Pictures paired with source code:
▼

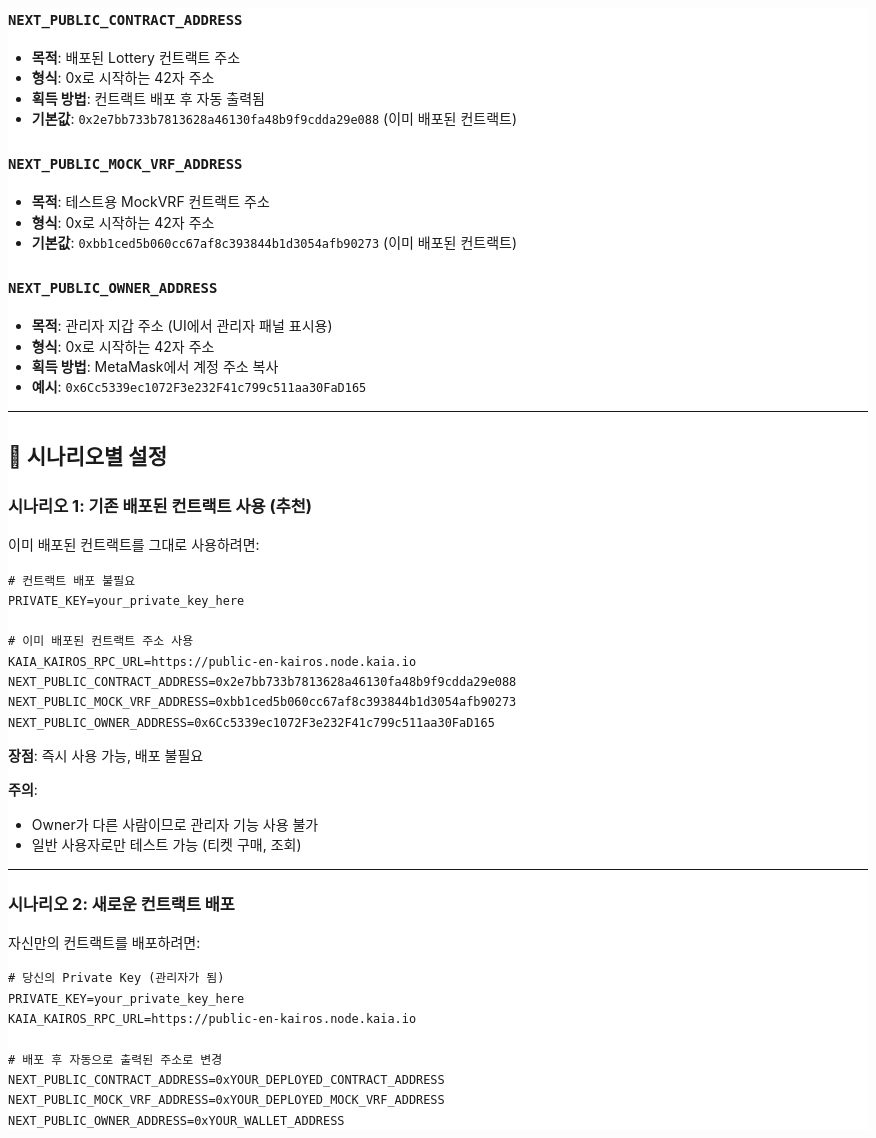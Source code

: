 ### `NEXT_PUBLIC_CONTRACT_ADDRESS`
- **목적**: 배포된 Lottery 컨트랙트 주소
- **형식**: 0x로 시작하는 42자 주소
- **획득 방법**: 컨트랙트 배포 후 자동 출력됨
- **기본값**: `0x2e7bb733b7813628a46130fa48b9f9cdda29e088` (이미 배포된 컨트랙트)

### `NEXT_PUBLIC_MOCK_VRF_ADDRESS`
- **목적**: 테스트용 MockVRF 컨트랙트 주소
- **형식**: 0x로 시작하는 42자 주소
- **기본값**: `0xbb1ced5b060cc67af8c393844b1d3054afb90273` (이미 배포된 컨트랙트)

### `NEXT_PUBLIC_OWNER_ADDRESS`
- **목적**: 관리자 지갑 주소 (UI에서 관리자 패널 표시용)
- **형식**: 0x로 시작하는 42자 주소
- **획득 방법**: MetaMask에서 계정 주소 복사
- **예시**: `0x6Cc5339ec1072F3e232F41c799c511aa30FaD165`

---

## 📝 시나리오별 설정

### 시나리오 1: 기존 배포된 컨트랙트 사용 (추천)

이미 배포된 컨트랙트를 그대로 사용하려면:

```env
# 컨트랙트 배포 불필요
PRIVATE_KEY=your_private_key_here

# 이미 배포된 컨트랙트 주소 사용
KAIA_KAIROS_RPC_URL=https://public-en-kairos.node.kaia.io
NEXT_PUBLIC_CONTRACT_ADDRESS=0x2e7bb733b7813628a46130fa48b9f9cdda29e088
NEXT_PUBLIC_MOCK_VRF_ADDRESS=0xbb1ced5b060cc67af8c393844b1d3054afb90273
NEXT_PUBLIC_OWNER_ADDRESS=0x6Cc5339ec1072F3e232F41c799c511aa30FaD165
```

**장점**: 즉시 사용 가능, 배포 불필요

**주의**: 
- Owner가 다른 사람이므로 관리자 기능 사용 불가
- 일반 사용자로만 테스트 가능 (티켓 구매, 조회)

---

### 시나리오 2: 새로운 컨트랙트 배포

자신만의 컨트랙트를 배포하려면:

```env
# 당신의 Private Key (관리자가 됨)
PRIVATE_KEY=your_private_key_here
KAIA_KAIROS_RPC_URL=https://public-en-kairos.node.kaia.io

# 배포 후 자동으로 출력된 주소로 변경
NEXT_PUBLIC_CONTRACT_ADDRESS=0xYOUR_DEPLOYED_CONTRACT_ADDRESS
NEXT_PUBLIC_MOCK_VRF_ADDRESS=0xYOUR_DEPLOYED_MOCK_VRF_ADDRESS
NEXT_PUBLIC_OWNER_ADDRESS=0xYOUR_WALLET_ADDRESS
```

▲

WORK TO COMPLETE:
The lines above should be transcribed exactly, with every image removed.

SOLUTION:
Source code

: ### `NEXT_PUBLIC_CONTRACT_ADDRESS`
- **목적**: 배포된 Lottery 컨트랙트 주소
- **형식**: 0x로 시작하는 42자 주소
- **획득 방법**: 컨트랙트 배포 후 자동 출력됨
- **기본값**: `0x2e7bb733b7813628a46130fa48b9f9cdda29e088` (이미 배포된 컨트랙트)

### `NEXT_PUBLIC_MOCK_VRF_ADDRESS`
- **목적**: 테스트용 MockVRF 컨트랙트 주소
- **형식**: 0x로 시작하는 42자 주소
- **기본값**: `0xbb1ced5b060cc67af8c393844b1d3054afb90273` (이미 배포된 컨트랙트)

### `NEXT_PUBLIC_OWNER_ADDRESS`
- **목적**: 관리자 지갑 주소 (UI에서 관리자 패널 표시용)
- **형식**: 0x로 시작하는 42자 주소
- **획득 방법**: MetaMask에서 계정 주소 복사
- **예시**: `0x6Cc5339ec1072F3e232F41c799c511aa30FaD165`

---

## 📝 시나리오별 설정

### 시나리오 1: 기존 배포된 컨트랙트 사용 (추천)

이미 배포된 컨트랙트를 그대로 사용하려면:

```env
# 컨트랙트 배포 불필요
PRIVATE_KEY=your_private_key_here

# 이미 배포된 컨트랙트 주소 사용
KAIA_KAIROS_RPC_URL=https://public-en-kairos.node.kaia.io
NEXT_PUBLIC_CONTRACT_ADDRESS=0x2e7bb733b7813628a46130fa48b9f9cdda29e088
NEXT_PUBLIC_MOCK_VRF_ADDRESS=0xbb1ced5b060cc67af8c393844b1d3054afb90273
NEXT_PUBLIC_OWNER_ADDRESS=0x6Cc5339ec1072F3e232F41c799c511aa30FaD165
```

**장점**: 즉시 사용 가능, 배포 불필요

**주의**: 
- Owner가 다른 사람이므로 관리자 기능 사용 불가
- 일반 사용자로만 테스트 가능 (티켓 구매, 조회)

---

### 시나리오 2: 새로운 컨트랙트 배포

자신만의 컨트랙트를 배포하려면:

```env
# 당신의 Private Key (관리자가 됨)
PRIVATE_KEY=your_private_key_here
KAIA_KAIROS_RPC_URL=https://public-en-kairos.node.kaia.io

# 배포 후 자동으로 출력된 주소로 변경
NEXT_PUBLIC_CONTRACT_ADDRESS=0xYOUR_DEPLOYED_CONTRACT_ADDRESS
NEXT_PUBLIC_MOCK_VRF_ADDRESS=0xYOUR_DEPLOYED_MOCK_VRF_ADDRESS
NEXT_PUBLIC_OWNER_ADDRESS=0xYOUR_WALLET_ADDRESS
```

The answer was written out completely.